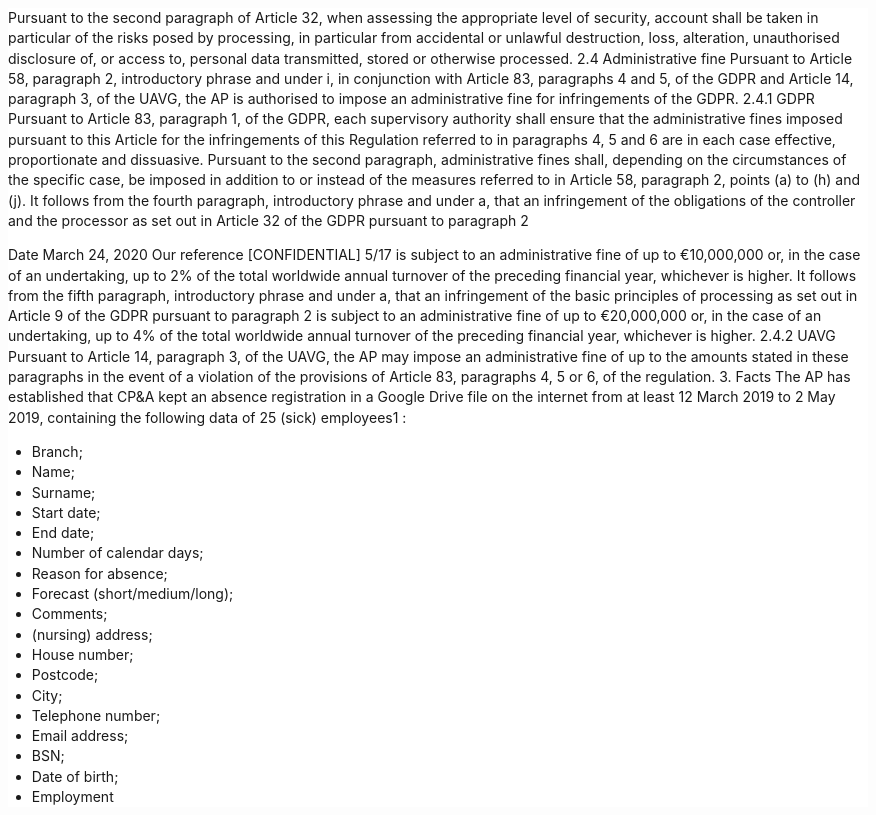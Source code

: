 Pursuant to the second paragraph of Article 32, when assessing the appropriate level of security, account shall be taken in
particular of the risks posed by processing, in particular from accidental or unlawful destruction, loss,
alteration, unauthorised disclosure of, or access to, personal data transmitted, stored or
otherwise processed. 2.4 Administrative fine
Pursuant to Article 58, paragraph 2, introductory phrase and under i, in conjunction with Article 83, paragraphs 4 and 5, of the
GDPR and Article 14, paragraph 3, of the UAVG, the AP is authorised to impose an
administrative fine for infringements of the GDPR.
2.4.1 GDPR
Pursuant to Article 83, paragraph 1, of the GDPR, each supervisory authority shall ensure that the
administrative fines imposed pursuant to this Article for the infringements of this Regulation referred to in paragraphs 4, 5 and 6 are in each case effective, proportionate and dissuasive.
Pursuant to the second paragraph, administrative fines shall, depending on the circumstances of the
specific case, be imposed in addition to or instead of the measures referred to in Article 58, paragraph 2, points (a) to (h) and (j).
It follows from the fourth paragraph, introductory phrase and under a, that an infringement of the obligations of the
controller and the processor as set out in Article 32 of the GDPR pursuant to paragraph 2

Date
March 24, 2020
Our reference
\[CONFIDENTIAL\]
5/17
is subject to an administrative fine of up to €10,000,000 or, in the case of an undertaking, up to 2% of
the total worldwide annual turnover of the preceding financial year, whichever is higher.
It follows from the fifth paragraph, introductory phrase and under a, that an infringement of the basic principles of processing as set out in
Article 9 of the GDPR pursuant to paragraph 2 is subject to an administrative fine of up to
€20,000,000 or, in the case of an undertaking, up to 4% of the total worldwide annual turnover of the preceding
financial year, whichever is higher. 2.4.2 UAVG
Pursuant to Article 14, paragraph 3, of the UAVG, the AP may impose an administrative fine of up to the amounts stated in
these paragraphs in the event of a violation of the provisions of Article 83, paragraphs 4, 5 or 6, of the regulation.
3. Facts
The AP has established that CP&A kept an
absence registration in a Google Drive file on the internet from at least 12 March 2019 to 2 May 2019, containing the following
data of 25 (sick) employees1
:
- Branch;
- Name;
- Surname;
- Start date;
- End date;
- Number of calendar days;
- Reason for absence;
- Forecast
(short/medium/long);
- Comments;
- (nursing) address;
- House number;
- Postcode;
- City;
- Telephone number;
- Email address;
- BSN;
- Date of birth;
- Employment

Try it: Reproduce all the data as it stands. The pictures are not part of the copy.

Solution:
Source code

: Pursuant to the second paragraph of Article 32, when assessing the appropriate level of security, account shall be taken in
particular of the risks posed by processing, in particular from accidental or unlawful destruction, loss,
alteration, unauthorised disclosure of, or access to, personal data transmitted, stored or
otherwise processed. 2.4 Administrative fine
Pursuant to Article 58, paragraph 2, introductory phrase and under i, in conjunction with Article 83, paragraphs 4 and 5, of the
GDPR and Article 14, paragraph 3, of the UAVG, the AP is authorised to impose an
administrative fine for infringements of the GDPR.
2.4.1 GDPR
Pursuant to Article 83, paragraph 1, of the GDPR, each supervisory authority shall ensure that the
administrative fines imposed pursuant to this Article for the infringements of this Regulation referred to in paragraphs 4, 5 and 6 are in each case effective, proportionate and dissuasive.
Pursuant to the second paragraph, administrative fines shall, depending on the circumstances of the
specific case, be imposed in addition to or instead of the measures referred to in Article 58, paragraph 2, points (a) to (h) and (j).
It follows from the fourth paragraph, introductory phrase and under a, that an infringement of the obligations of the
controller and the processor as set out in Article 32 of the GDPR pursuant to paragraph 2

Date
March 24, 2020
Our reference
\[CONFIDENTIAL\]
5/17
is subject to an administrative fine of up to €10,000,000 or, in the case of an undertaking, up to 2% of
the total worldwide annual turnover of the preceding financial year, whichever is higher.
It follows from the fifth paragraph, introductory phrase and under a, that an infringement of the basic principles of processing as set out in
Article 9 of the GDPR pursuant to paragraph 2 is subject to an administrative fine of up to
€20,000,000 or, in the case of an undertaking, up to 4% of the total worldwide annual turnover of the preceding
financial year, whichever is higher. 2.4.2 UAVG
Pursuant to Article 14, paragraph 3, of the UAVG, the AP may impose an administrative fine of up to the amounts stated in
these paragraphs in the event of a violation of the provisions of Article 83, paragraphs 4, 5 or 6, of the regulation.
3. Facts
The AP has established that CP&A kept an
absence registration in a Google Drive file on the internet from at least 12 March 2019 to 2 May 2019, containing the following
data of 25 (sick) employees1
:
- Branch;
- Name;
- Surname;
- Start date;
- End date;
- Number of calendar days;
- Reason for absence;
- Forecast
(short/medium/long);
- Comments;
- (nursing) address;
- House number;
- Postcode;
- City;
- Telephone number;
- Email address;
- BSN;
- Date of birth;
- Employment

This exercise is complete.